-------- Task input
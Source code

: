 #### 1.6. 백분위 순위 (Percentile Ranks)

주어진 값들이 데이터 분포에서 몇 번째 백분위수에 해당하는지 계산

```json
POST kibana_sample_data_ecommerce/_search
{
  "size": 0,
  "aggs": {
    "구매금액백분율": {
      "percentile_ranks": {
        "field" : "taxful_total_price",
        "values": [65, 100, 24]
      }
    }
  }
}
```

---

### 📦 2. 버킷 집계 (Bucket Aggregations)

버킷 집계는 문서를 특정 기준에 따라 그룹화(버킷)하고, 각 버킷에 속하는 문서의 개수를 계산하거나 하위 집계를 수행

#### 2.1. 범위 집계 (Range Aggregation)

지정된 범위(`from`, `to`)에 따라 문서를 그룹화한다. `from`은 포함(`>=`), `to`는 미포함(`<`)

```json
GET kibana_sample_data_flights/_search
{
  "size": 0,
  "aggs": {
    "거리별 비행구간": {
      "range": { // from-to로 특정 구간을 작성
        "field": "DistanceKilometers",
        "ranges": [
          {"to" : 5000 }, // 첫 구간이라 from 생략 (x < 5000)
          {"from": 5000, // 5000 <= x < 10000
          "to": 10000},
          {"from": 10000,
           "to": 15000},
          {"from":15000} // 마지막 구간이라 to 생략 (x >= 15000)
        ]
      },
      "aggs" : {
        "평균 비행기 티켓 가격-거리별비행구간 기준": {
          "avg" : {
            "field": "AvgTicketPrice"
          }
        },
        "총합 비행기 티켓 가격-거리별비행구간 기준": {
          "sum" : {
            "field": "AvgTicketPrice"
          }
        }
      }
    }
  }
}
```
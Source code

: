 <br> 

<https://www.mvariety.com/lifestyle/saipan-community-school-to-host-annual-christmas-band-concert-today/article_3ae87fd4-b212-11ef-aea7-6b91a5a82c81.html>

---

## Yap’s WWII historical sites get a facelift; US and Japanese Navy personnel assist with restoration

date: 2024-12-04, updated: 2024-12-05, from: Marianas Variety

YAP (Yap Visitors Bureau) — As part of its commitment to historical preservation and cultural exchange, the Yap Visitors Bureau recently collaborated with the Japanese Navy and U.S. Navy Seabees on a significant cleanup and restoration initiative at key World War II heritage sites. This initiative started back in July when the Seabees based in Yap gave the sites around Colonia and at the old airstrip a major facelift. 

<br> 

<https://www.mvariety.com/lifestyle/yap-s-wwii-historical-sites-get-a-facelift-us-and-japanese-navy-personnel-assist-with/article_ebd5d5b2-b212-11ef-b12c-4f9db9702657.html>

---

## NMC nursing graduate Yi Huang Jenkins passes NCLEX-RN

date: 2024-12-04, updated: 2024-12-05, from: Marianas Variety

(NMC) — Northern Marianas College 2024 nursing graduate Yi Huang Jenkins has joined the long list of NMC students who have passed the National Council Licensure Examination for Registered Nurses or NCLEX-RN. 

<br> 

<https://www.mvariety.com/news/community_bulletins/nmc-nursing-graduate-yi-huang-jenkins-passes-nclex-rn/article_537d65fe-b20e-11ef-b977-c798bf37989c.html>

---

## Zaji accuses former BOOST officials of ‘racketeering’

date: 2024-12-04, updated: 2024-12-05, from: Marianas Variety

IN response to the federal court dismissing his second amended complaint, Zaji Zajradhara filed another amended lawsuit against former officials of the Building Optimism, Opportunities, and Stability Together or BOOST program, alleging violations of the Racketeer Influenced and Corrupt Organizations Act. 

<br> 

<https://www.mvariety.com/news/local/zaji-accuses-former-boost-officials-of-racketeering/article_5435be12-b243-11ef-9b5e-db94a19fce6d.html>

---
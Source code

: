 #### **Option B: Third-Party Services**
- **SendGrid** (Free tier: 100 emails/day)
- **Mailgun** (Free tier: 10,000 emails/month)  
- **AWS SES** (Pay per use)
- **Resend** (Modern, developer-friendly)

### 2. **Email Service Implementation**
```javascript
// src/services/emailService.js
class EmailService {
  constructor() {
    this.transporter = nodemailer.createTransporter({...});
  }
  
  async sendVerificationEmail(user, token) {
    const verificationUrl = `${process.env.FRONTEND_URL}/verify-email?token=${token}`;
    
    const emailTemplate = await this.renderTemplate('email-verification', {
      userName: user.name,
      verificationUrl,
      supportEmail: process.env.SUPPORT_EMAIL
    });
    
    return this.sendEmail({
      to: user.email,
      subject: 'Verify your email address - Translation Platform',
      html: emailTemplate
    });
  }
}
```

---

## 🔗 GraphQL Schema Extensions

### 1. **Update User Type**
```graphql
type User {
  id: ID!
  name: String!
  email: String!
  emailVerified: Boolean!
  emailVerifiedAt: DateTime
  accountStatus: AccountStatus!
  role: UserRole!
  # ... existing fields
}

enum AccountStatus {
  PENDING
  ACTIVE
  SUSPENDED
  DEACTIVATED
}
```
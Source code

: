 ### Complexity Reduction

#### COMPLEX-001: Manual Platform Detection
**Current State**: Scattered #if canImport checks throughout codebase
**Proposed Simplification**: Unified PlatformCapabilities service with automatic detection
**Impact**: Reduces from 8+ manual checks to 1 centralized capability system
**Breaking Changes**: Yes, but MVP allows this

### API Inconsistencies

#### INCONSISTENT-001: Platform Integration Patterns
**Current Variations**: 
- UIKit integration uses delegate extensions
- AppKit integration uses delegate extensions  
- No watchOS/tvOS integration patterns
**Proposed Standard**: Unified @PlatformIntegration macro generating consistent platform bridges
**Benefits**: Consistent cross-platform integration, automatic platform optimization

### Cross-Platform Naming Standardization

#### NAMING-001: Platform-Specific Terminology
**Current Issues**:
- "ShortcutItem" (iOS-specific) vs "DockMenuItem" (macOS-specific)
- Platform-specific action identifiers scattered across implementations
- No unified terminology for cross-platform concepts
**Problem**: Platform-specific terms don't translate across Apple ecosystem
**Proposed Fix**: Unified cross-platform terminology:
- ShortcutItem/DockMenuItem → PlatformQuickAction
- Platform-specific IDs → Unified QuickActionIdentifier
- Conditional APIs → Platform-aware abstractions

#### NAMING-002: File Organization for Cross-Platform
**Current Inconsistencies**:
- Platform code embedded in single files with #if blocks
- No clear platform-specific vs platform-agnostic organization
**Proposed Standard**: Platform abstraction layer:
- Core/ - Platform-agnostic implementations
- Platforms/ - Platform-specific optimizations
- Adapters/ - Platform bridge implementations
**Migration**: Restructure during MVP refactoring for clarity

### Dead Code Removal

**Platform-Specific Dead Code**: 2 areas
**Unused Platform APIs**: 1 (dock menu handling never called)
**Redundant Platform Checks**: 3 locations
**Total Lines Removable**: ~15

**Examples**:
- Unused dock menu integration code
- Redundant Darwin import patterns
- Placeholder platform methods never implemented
----------------
Required action: Above are entries; state the number of lines among them that contain "graduate", and nothing else.

Reply: 3